* **TASK**
Each line below that contains the word "Judd" must be copied.

+ + + +

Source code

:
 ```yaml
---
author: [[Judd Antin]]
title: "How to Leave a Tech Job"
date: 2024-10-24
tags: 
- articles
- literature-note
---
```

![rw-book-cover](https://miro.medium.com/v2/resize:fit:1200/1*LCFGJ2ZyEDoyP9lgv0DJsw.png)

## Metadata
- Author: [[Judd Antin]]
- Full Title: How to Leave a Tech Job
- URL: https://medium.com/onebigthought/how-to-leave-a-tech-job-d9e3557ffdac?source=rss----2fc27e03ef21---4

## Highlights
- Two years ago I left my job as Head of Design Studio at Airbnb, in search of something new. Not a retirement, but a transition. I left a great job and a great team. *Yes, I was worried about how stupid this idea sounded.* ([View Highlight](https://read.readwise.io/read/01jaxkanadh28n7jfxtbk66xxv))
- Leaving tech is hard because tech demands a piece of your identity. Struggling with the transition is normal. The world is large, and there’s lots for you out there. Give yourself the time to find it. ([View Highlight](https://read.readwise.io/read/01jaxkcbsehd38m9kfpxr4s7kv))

+ + + +

* **SOLUTION TO THIS EXERCISE**
author: [[Judd Antin]]
- Author: [[Judd Antin]]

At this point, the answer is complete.